We went straight to the spot where we found the key.

‘Well done, Henry!' said Jack. ‘We're the only ones here!'

‘Everybody else is over at the junior sandpit,' said Jenny, who was standing on top of the hill. ‘It looks kind of crowded.'

‘I don't think Fred is going to be very happy about that,' said Newton.

‘Fred is never very happy about anything,' Gretel pointed out. ‘Even if he found the treasure, I don't think he'd be very happy.'

‘Yeah, well,' said Jack, ‘he's about as likely to find treasure in that sandpit as he is to find a brain in his brother's head.'

We all laughed.

‘Come on,' said Gretel. ‘We're wasting time. Let's dig!'

We'd all brought spades from home. That fact, plus the fact that the ground was softer after the rain, made digging a lot easier than it had been before.

Within fifteen minutes we had a very deep and impressive hole.

But no treasure.

‘Where is it?' said Gretel. ‘We found the key here. The treasure must be close by.'

‘Maybe it's shifted over time,' said Jenny.

‘How could that happen?' said Jack. ‘You dig a hole. You put the treasure in. You put the dirt back in. The treasure doesn't go anywhere.'

‘There might have been an earthquake,' said Jenny.

‘An earthquake?' said Newton, looking scared.

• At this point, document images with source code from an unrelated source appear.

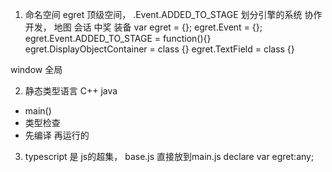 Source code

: 1. 命名空间
egret 顶级空间，
  .Event.ADDED_TO_STAGE 划分引擎的系统 协作开发，
  地图 会话 中奖 装备
  var egret = {};
  egret.Event = {};
  egret.Event.ADDED_TO_STAGE = function(){}
  egret.DisplayObjectContainer = class {}
  egret.TextField = class {}

window 全局

2. 静态类型语言 C++ java
  - main()
  - 类型检查
  - 先编译 再运行的

3. typescript 是 js的超集， base.js 直接放到main.js 
declare var egret:any;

‘Don't worry, Newton,' said Jack. ‘There are no earthquakes in Northwest Southeast Central. No earthquakes. No tornadoes. No floods. No fires. Northwest Southeast Central is the most boring place in the world.'

‘I like it,' I said. ‘Believe it or not, Jack, I don't want to get shaken up in an earthquake, sucked up by a tornado, washed away in a flood or burned up in a fire.'

‘Henry,' said Jenny, ‘you're scaring Newton.'

‘Sorry,' I said, patting Newton on the shoulder. ‘Don't worry, you're safe here.'

‘Apart from the risk of falling into a big hole,' Jack added.

‘Yikes!' said Newton.

‘Well, I'm glad we got that settled,' said Gretel. ‘Meanwhile, do we keep digging?'

‘Definitely not!' said a familiar voice. Mrs Cross was walking up the hill towards us. ‘I don't know what you kids think you're doing, digging a hole as big and as dangerous as that, but I want you to fill it in immediately and then go back to class!'

‘But lunchtime hasn't finished yet,' said Jack.

Mrs Cross stared at Jack. ‘It will be by the time you've finished filling in that hole,' she said.